Fast solitons on star graphs

TL;DR

This paper studies the behavior of fast solitons on star graphs governed by the nonlinear Schrödinger equation, analyzing well-posedness, boundary conditions, and soliton scattering, extending previous line interaction results to graph structures.

Contribution

It extends the analysis of soliton scattering from line interactions to star graphs, including boundary conditions and collision dynamics.

Findings

Global well-posedness established for certain boundary conditions.

Fast solitons split into reflected and transmitted parts upon collision.

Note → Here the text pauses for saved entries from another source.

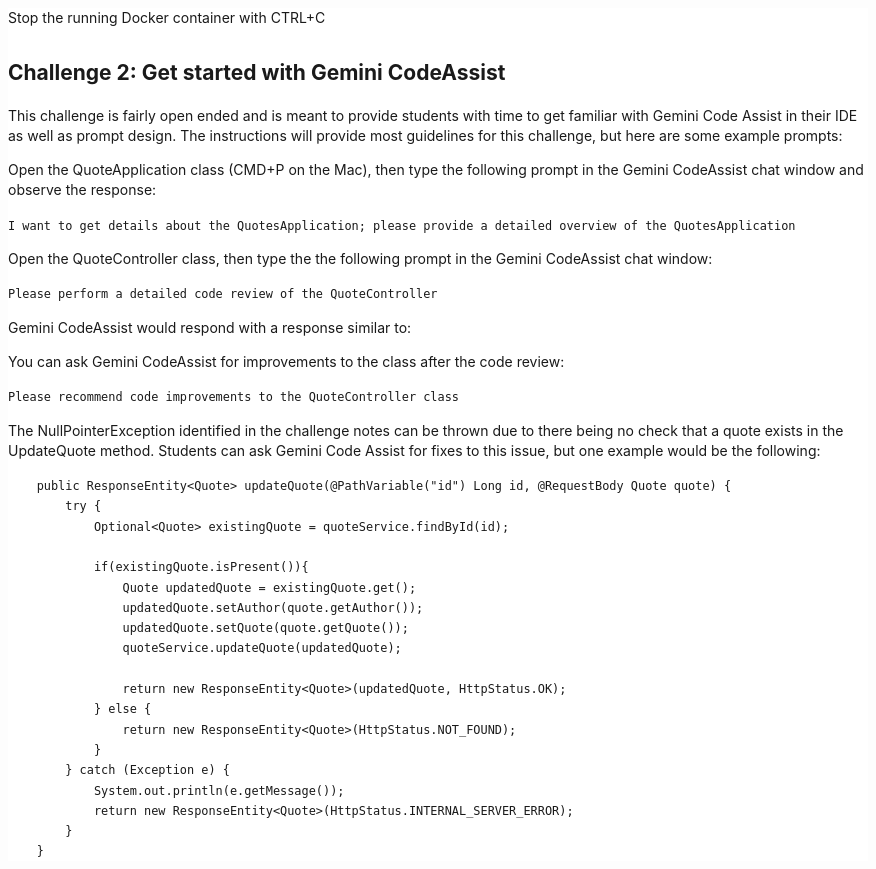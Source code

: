 Stop the running Docker container with CTRL+C

## Challenge 2: Get started with Gemini CodeAssist

This challenge is fairly open ended and is meant to provide students with time to get familiar with Gemini Code Assist in their IDE as well as prompt design. The instructions will provide most guidelines for this challenge, but here are some example prompts: 

Open the QuoteApplication class (CMD+P on the Mac), then type the following prompt in the Gemini CodeAssist chat window and observe the response:

```I want to get details about the QuotesApplication; please provide a detailed overview of the QuotesApplication```




Open the QuoteController class, then type the the following prompt in the Gemini CodeAssist chat window:

```Please perform a detailed code review of the QuoteController```


Gemini CodeAssist would respond with a response similar to:


You can ask Gemini CodeAssist for improvements to the class after the code review:

```Please recommend code improvements to the QuoteController class```

The NullPointerException identified in the challenge notes can be thrown due to there being no check that a quote exists in the UpdateQuote method. Students can ask Gemini Code Assist for fixes to this issue, but one example would be the following: 

```@PutMapping("/quotes/{id}")
    public ResponseEntity<Quote> updateQuote(@PathVariable("id") Long id, @RequestBody Quote quote) {
        try {
            Optional<Quote> existingQuote = quoteService.findById(id);
            
            if(existingQuote.isPresent()){
                Quote updatedQuote = existingQuote.get();
                updatedQuote.setAuthor(quote.getAuthor());
                updatedQuote.setQuote(quote.getQuote());
                quoteService.updateQuote(updatedQuote);

                return new ResponseEntity<Quote>(updatedQuote, HttpStatus.OK);
            } else {
                return new ResponseEntity<Quote>(HttpStatus.NOT_FOUND);
            }
        } catch (Exception e) {
            System.out.println(e.getMessage());
            return new ResponseEntity<Quote>(HttpStatus.INTERNAL_SERVER_ERROR);
        }
    }
```
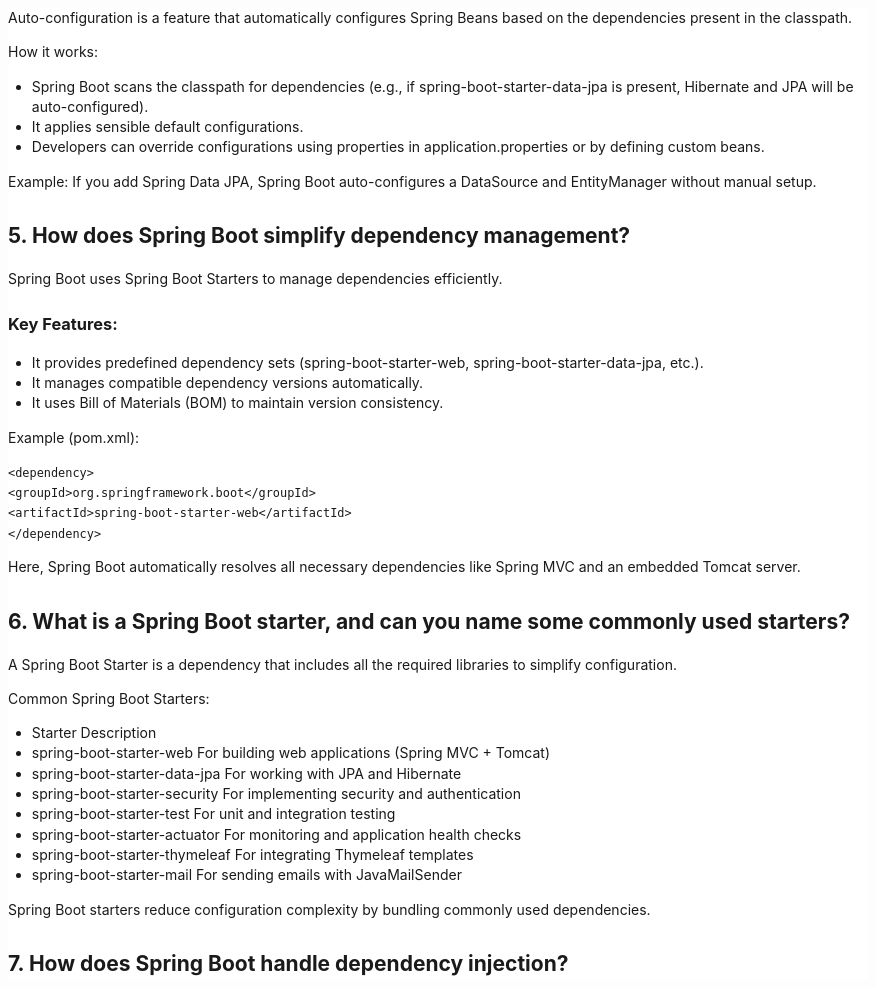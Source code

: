 Auto-configuration is a feature that automatically configures Spring Beans based on the dependencies present in the classpath.

How it works:

* Spring Boot scans the classpath for dependencies (e.g., if spring-boot-starter-data-jpa is present, Hibernate and JPA will be auto-configured).
* It applies sensible default configurations.
* Developers can override configurations using properties in application.properties or by defining custom beans.

Example: If you add Spring Data JPA, Spring Boot auto-configures a DataSource and EntityManager without manual setup. 

## 5. How does Spring Boot simplify dependency management?

Spring Boot uses Spring Boot Starters to manage dependencies efficiently.

### Key Features:

* It provides predefined dependency sets (spring-boot-starter-web, spring-boot-starter-data-jpa, etc.).
* It manages compatible dependency versions automatically.
* It uses Bill of Materials (BOM) to maintain version consistency.

Example (pom.xml):
```
<dependency>
<groupId>org.springframework.boot</groupId>
<artifactId>spring-boot-starter-web</artifactId>
</dependency>
```

Here, Spring Boot automatically resolves all necessary dependencies like Spring MVC and an embedded Tomcat server. 

## 6. What is a Spring Boot starter, and can you name some commonly used starters?

A Spring Boot Starter is a dependency that includes all the required libraries to simplify configuration.

Common Spring Boot Starters:
* Starter Description
* spring-boot-starter-web For building web applications (Spring MVC + Tomcat)
* spring-boot-starter-data-jpa For working with JPA and Hibernate
* spring-boot-starter-security For implementing security and authentication
* spring-boot-starter-test For unit and integration testing
* spring-boot-starter-actuator For monitoring and application health checks
* spring-boot-starter-thymeleaf For integrating Thymeleaf templates
* spring-boot-starter-mail For sending emails with JavaMailSender

Spring Boot starters reduce configuration complexity by bundling commonly used dependencies. 

## 7. How does Spring Boot handle dependency injection?
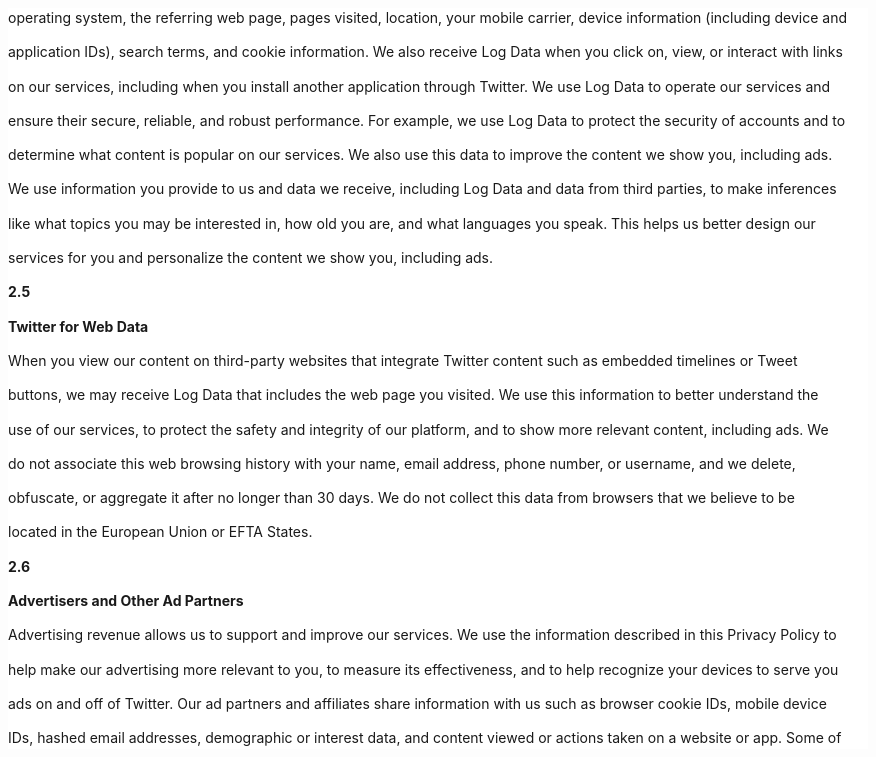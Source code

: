 operating system, the referring web page, pages visited, location, your mobile carrier, device information (including device and

application IDs), search terms, and cookie information. We also receive Log Data when you click on, view, or interact with links

on our services, including when you install another application through Twitter. We use Log Data to operate our services and

ensure their secure, reliable, and robust performance. For example, we use Log Data to protect the security of accounts and to

determine what content is popular on our services. We also use this data to improve the content we show you, including ads.

We use information you provide to us and data we receive, including Log Data and data from third parties, to make inferences

like what topics you may be interested in, how old you are, and what languages you speak. This helps us better design our

services for you and personalize the content we show you, including ads.

**2.5**

**Twitter for Web Data**

When you view our content on third-party websites that integrate Twitter content such as embedded timelines or Tweet

buttons, we may receive Log Data that includes the web page you visited. We use this information to better understand the

use of our services, to protect the safety and integrity of our platform, and to show more relevant content, including ads. We

do not associate this web browsing history with your name, email address, phone number, or username, and we delete,

obfuscate, or aggregate it after no longer than 30 days. We do not collect this data from browsers that we believe to be

located in the European Union or EFTA States.

 

**2.6**

**Advertisers and Other Ad Partners**

Advertising revenue allows us to support and improve our services. We use the information described in this Privacy Policy to

help make our advertising more relevant to you, to measure its effectiveness, and to help recognize your devices to serve you

ads on and off of Twitter. Our ad partners and affiliates share information with us such as browser cookie IDs, mobile device

IDs, hashed email addresses, demographic or interest data, and content viewed or actions taken on a website or app. Some of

Reflection and transmission coefficients match linear case over logarithmic timescale.

Abstract

We define the Schr\"odinger equation with focusing, cubic nonlinearity on one-vertex graphs. We prove global well-posedness in the energy domain and conservation laws for some self-adjoint boundary conditions at the vertex, i.e. Kirchhoff boundary condition and the so called $\delta$ and $\delta'$ boundary conditions. Moreover, in the same setting we study the collision of a fast solitary wave with the vertex and we show that it splits in reflected and transmitted components. The outgoing waves preserve a soliton character over a time which depends on the logarithm of the velocity of the ingoing solitary wave. Over the same timescale the reflection and transmission coefficients of the outgoing waves coincide with the corresponding coefficients of the linear problem. In the analysis of the problem we follow ideas borrowed from the seminal paper \cite{[HMZ07]} about scattering of fast solitons by a delta interaction on the line, by Holmer, Marzuola and Zworski; the present paper represents an extension of their work to the case of graphs and, as a byproduct, it shows how to extend the analysis of soliton scattering by other point interactions on the line, interpreted as a degenerate graph.